Summary
In McDermott, supra, the court held an informal acknowledgment of an illegitimate child met the statutory requirements to elevate the child from an unacknowledged "bastard" to an acknowledged illegitimate child.
Summary of this case from Walker v. WashingtonOpinion
No. 50723.
May 4, 1971.
Sessions, Fishman, Rosenson, Snellings Boisfontaine, Suzanne B. Antippas, Robert E. Winn, New Orleans, for plaintiff-relator.
Garrett, Ryland Downs, Donald M. Garrett, Alexandria, Albert S. Dittman, Jr., New Orleans, for defendants-respondents.
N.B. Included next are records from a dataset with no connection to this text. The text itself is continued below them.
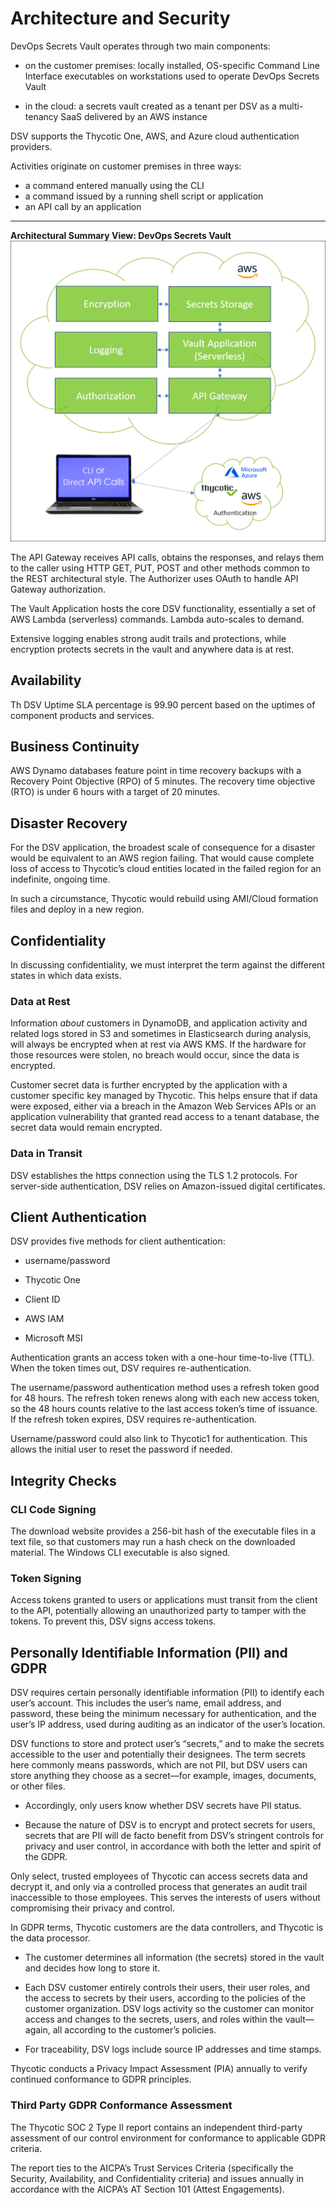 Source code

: ﻿[title]: # (Architecture and Security)
[tags]: # (,)
[priority]: # (1110)

# Architecture and Security

DevOps Secrets Vault operates through two main components:

* on the customer premises: locally installed, OS-specific Command Line Interface executables on workstations used to operate DevOps Secrets Vault

* in the cloud: a secrets vault created as a tenant per DSV as a multi-tenancy SaaS delivered by an AWS instance

DSV supports the Thycotic One, AWS, and Azure cloud authentication providers.

Activities originate on customer premises in three ways:

* a command entered manually using the CLI
* a command issued by a running shell script or application
* an API call by an application
  
---
  
**Architectural Summary View: DevOps Secrets Vault**
![Image](./images/dsv-architecture-simple-01.png)
  
The API Gateway receives API calls, obtains the responses, and relays them to the caller using HTTP GET, PUT, POST and other methods common to the REST architectural style. The Authorizer uses OAuth to handle API Gateway authorization.

The Vault Application hosts the core DSV functionality, essentially a set of AWS Lambda (serverless) commands. Lambda auto-scales to demand.

Extensive logging enables strong audit trails and protections, while encryption protects secrets in the vault and anywhere data is at rest.

## Availability

Th DSV Uptime SLA percentage is 99.90 percent based on the uptimes of component
products and services.

## Business Continuity

AWS Dynamo databases feature point in time recovery backups with a Recovery
Point Objective (RPO) of 5 minutes. The recovery time objective (RTO) is under 6
hours with a target of 20 minutes.

## Disaster Recovery

For the DSV application, the broadest scale of consequence for a disaster would
be equivalent to an AWS region failing. That would cause complete loss of access
to Thycotic’s cloud entities located in the failed region for an indefinite,
ongoing time.

In such a circumstance, Thycotic would rebuild using AMI/Cloud formation files
and deploy in a new region.

## Confidentiality

In discussing confidentiality, we must interpret the term against the different
states in which data exists.

### Data at Rest

Information *about* customers in DynamoDB, and application activity and related logs stored in S3 and sometimes in Elasticsearch during analysis, will always be encrypted when at rest via AWS KMS. If the hardware for those resources were stolen, no breach would occur, since the data is encrypted.

Customer secret data is further encrypted by the application with a customer specific key managed by Thycotic. This helps ensure that if data were exposed, either via a breach in the Amazon Web Services APIs or an application vulnerability that granted read access to a tenant database, the secret data would remain encrypted.

### Data in Transit

DSV establishes the https connection using the TLS 1.2 protocols. For
server-side authentication, DSV relies on Amazon-issued digital certificates.

## Client Authentication

DSV provides five methods for client authentication:

* username/password

* Thycotic One

* Client ID

* AWS IAM

* Microsoft MSI

Authentication grants an access token with a one-hour time-to-live (TTL). When
the token times out, DSV requires re-authentication.

The username/password authentication method uses a refresh token good for 48
hours. The refresh token renews along with each new access token, so the 48
hours counts relative to the last access token’s time of issuance. If the
refresh token expires, DSV requires re-authentication.

Username/password could also link to Thycotic1 for authentication. This allows
the initial user to reset the password if needed.

## Integrity Checks


### CLI Code Signing

The download website provides a 256-bit hash of the executable files in a text file, so that customers may run a hash check on the downloaded material. The Windows CLI executable is also signed.

### Token Signing

Access tokens granted to users or applications must transit from the client to
the API, potentially allowing an unauthorized party to tamper with the tokens.
To prevent this, DSV signs access tokens.

## Personally Identifiable Information (PII) and GDPR

DSV requires certain personally identifiable information (PII) to identify each
user’s account. This includes the user’s name, email address, and password,
these being the minimum necessary for authentication, and the user’s IP address,
used during auditing as an indicator of the user’s location.

DSV functions to store and protect user’s “secrets,” and to make the secrets
accessible to the user and potentially their designees. The term secrets here
commonly means passwords, which are not PII, but DSV users can store anything
they choose as a secret—for example, images, documents, or other files.

* Accordingly, only users know whether DSV secrets have PII status.

* Because the nature of DSV is to encrypt and protect secrets for users, secrets that are PII will de facto benefit from DSV’s stringent controls for privacy and user control, in accordance with both the letter and spirit of the GDPR.

Only select, trusted employees of Thycotic can access secrets data and decrypt
it, and only via a controlled process that generates an audit trail inaccessible
to those employees. This serves the interests of users without compromising
their privacy and control.

In GDPR terms, Thycotic customers are the data controllers, and Thycotic is the
data processor.

* The customer determines all information (the secrets) stored in the vault and decides how long to store it.

* Each DSV customer entirely controls their users, their user roles, and the access to secrets by their users, according to the policies of the customer organization. DSV logs activity so the customer can monitor access and changes to the secrets, users, and roles within the vault—again, all according to the customer’s policies.

* For traceability, DSV logs include source IP addresses and time stamps.

Thycotic conducts a Privacy Impact Assessment (PIA) annually to verify continued
conformance to GDPR principles.

### Third Party GDPR Conformance Assessment 

The Thycotic SOC 2 Type II report contains an independent third-party assessment of our control environment for conformance to applicable GDPR criteria.

The report ties to the AICPA’s Trust Services Criteria (specifically the Security, Availability, and Confidentiality criteria) and issues annually in accordance with the AICPA’s AT Section 101 (Attest Engagements).


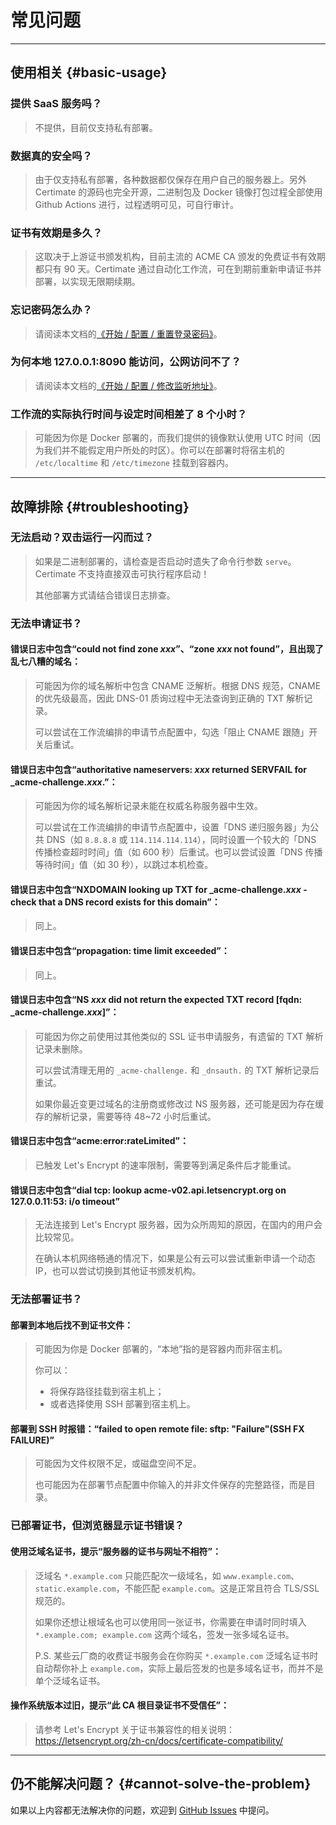 ﻿# 常见问题

---

## 使用相关 {#basic-usage}

### 提供 SaaS 服务吗？

> 不提供，目前仅支持私有部署。

### 数据真的安全吗？

> 由于仅支持私有部署，各种数据都仅保存在用户自己的服务器上。另外 Certimate 的源码也完全开源，二进制包及 Docker 镜像打包过程全部使用 Github Actions 进行，过程透明可见，可自行审计。

### 证书有效期是多久？

> 这取决于上游证书颁发机构，目前主流的 ACME CA 颁发的免费证书有效期都只有 90 天。Certimate 通过自动化工作流，可在到期前重新申请证书并部署，以实现无限期续期。

### 忘记密码怎么办？

> 请阅读本文档的[《开始 / 配置 / 重置登录密码》](/docs/getting-started/configuration#reset-password)。

### 为何本地 127.0.0.1:8090 能访问，公网访问不了？

> 请阅读本文档的[《开始 / 配置 / 修改监听地址》](/docs/getting-started/configuration#set-listening-url)。

### 工作流的实际执行时间与设定时间相差了 8 个小时？

> 可能因为你是 Docker 部署的，而我们提供的镜像默认使用 UTC 时间（因为我们并不能假定用户所处的时区）。你可以在部署时将宿主机的 `/etc/localtime` 和 `/etc/timezone` 挂载到容器内。

---

## 故障排除 {#troubleshooting}

### 无法启动？双击运行一闪而过？

> 如果是二进制部署的，请检查是否启动时遗失了命令行参数 `serve`。Certimate 不支持直接双击可执行程序启动！
>
> 其他部署方式请结合错误日志排查。

### 无法申请证书？

#### 错误日志中包含“could not find zone _xxx_”、“zone _xxx_ not found”，且出现了乱七八糟的域名：

> 可能因为你的域名解析中包含 CNAME 泛解析。根据 DNS 规范，CNAME 的优先级最高，因此 DNS-01 质询过程中无法查询到正确的 TXT 解析记录。
>
> 可以尝试在工作流编排的申请节点配置中，勾选「阻止 CNAME 跟随」开关后重试。

#### 错误日志中包含“authoritative nameservers: _xxx_ returned SERVFAIL for \_acme-challenge._xxx_.”：

> 可能因为你的域名解析记录未能在权威名称服务器中生效。
>
> 可以尝试在工作流编排的申请节点配置中，设置「DNS 递归服务器」为公共 DNS（如 `8.8.8.8` 或 `114.114.114.114`），同时设置一个较大的「DNS 传播检查超时时间」值（如 600 秒）后重试。也可以尝试设置「DNS 传播等待时间」值（如 30 秒），以跳过本机检查。

#### 错误日志中包含“NXDOMAIN looking up TXT for \_acme-challenge._xxx_ - check that a DNS record exists for this domain”：

> 同上。

#### 错误日志中包含“propagation: time limit exceeded”：

> 同上。

#### 错误日志中包含“NS _xxx_ did not return the expected TXT record \[fqdn: \_acme-challenge._xxx_\]”：

> 可能因为你之前使用过其他类似的 SSL 证书申请服务，有遗留的 TXT 解析记录未删除。
>
> 可以尝试清理无用的 `_acme-challenge.` 和 `_dnsauth.` 的 TXT 解析记录后重试。
>
> 如果你最近变更过域名的注册商或修改过 NS 服务器，还可能是因为存在缓存的解析记录，需要等待 48~72 小时后重试。

#### 错误日志中包含“acme:error:rateLimited”：

> 已触发 Let's Encrypt 的速率限制，需要等到满足条件后才能重试。

#### 错误日志中包含“dial tcp: lookup acme-v02.api.letsencrypt.org on 127.0.0.11:53: i/o timeout”

> 无法连接到 Let's Encrypt 服务器，因为众所周知的原因，在国内的用户会比较常见。
>
> 在确认本机网络畅通的情况下，如果是公有云可以尝试重新申请一个动态 IP，也可以尝试切换到其他证书颁发机构。

### 无法部署证书？

#### 部署到本地后找不到证书文件：

> 可能因为你是 Docker 部署的，“本地”指的是容器内而非宿主机。
>
> 你可以：
>
> - 将保存路径挂载到宿主机上；
> - 或者选择使用 SSH 部署到宿主机上。

#### 部署到 SSH 时报错：“failed to open remote file: sftp: "Failure"(SSH FX FAILURE)”

> 可能因为文件权限不足，或磁盘空间不足。
>
> 也可能因为在部署节点配置中你输入的并非文件保存的完整路径，而是目录。

### 已部署证书，但浏览器显示证书错误？

#### 使用泛域名证书，提示“服务器的证书与网址不相符”：

> 泛域名 `*.example.com` 只能匹配次一级域名，如 `www.example.com`、`static.example.com`，不能匹配 `example.com`。这是正常且符合 TLS/SSL 规范的。
>
> 如果你还想让根域名也可以使用同一张证书，你需要在申请时同时填入 `*.example.com; example.com` 这两个域名，签发一张多域名证书。
>
> P.S. 某些云厂商的收费证书服务会在你购买 `*.example.com` 泛域名证书时自动帮你补上 `example.com`，实际上最后签发的也是多域名证书，而并不是单个泛域名证书。

#### 操作系统版本过旧，提示“此 CA 根目录证书不受信任”：

> 请参考 Let's Encrypt 关于证书兼容性的相关说明：
> https://letsencrypt.org/zh-cn/docs/certificate-compatibility/

---

## 仍不能解决问题？ {#cannot-solve-the-problem}

如果以上内容都无法解决你的问题，欢迎到 [GitHub Issues](https://github.com/usual2970/certimate/issues) 中提问。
This is a suit for workmen's compensation benefits. A mother sues her illegitimate son's employer and insurer, alleging dependency. La.R.S. 23:1231. The trial court found her partially dependent and awarded $10 per week (the minimum allowable) for 400 weeks. The court of appeal reversed, finding dependency not proved. 235 So.2d 207 (La.App. 4th Cir. 1970). We granted certiorari. 256 La. 816, 239 So.2d 344 (1970).
The issues of this appeal relate to (1) the right of a dependent mother to receive workmen's compensation benefits for the death of an illegitimate son, (2) the factual dependency issue, and (3) a motion to dismiss or to remand, filed in this court, based upon the plaintiff mother's marriage following the trial below.
(1)
The court of appeal stated that the dependent mother of an illegitimate can recover compensation benefits arising out of his death, providing that he was acknowledged by her under the provisions of Article 203 of our Civil Code. (Article 203 provides for the formal acknowledgment to be made by notarized and witnessed instrument, if not made in the registering of the birth or baptism of the child.)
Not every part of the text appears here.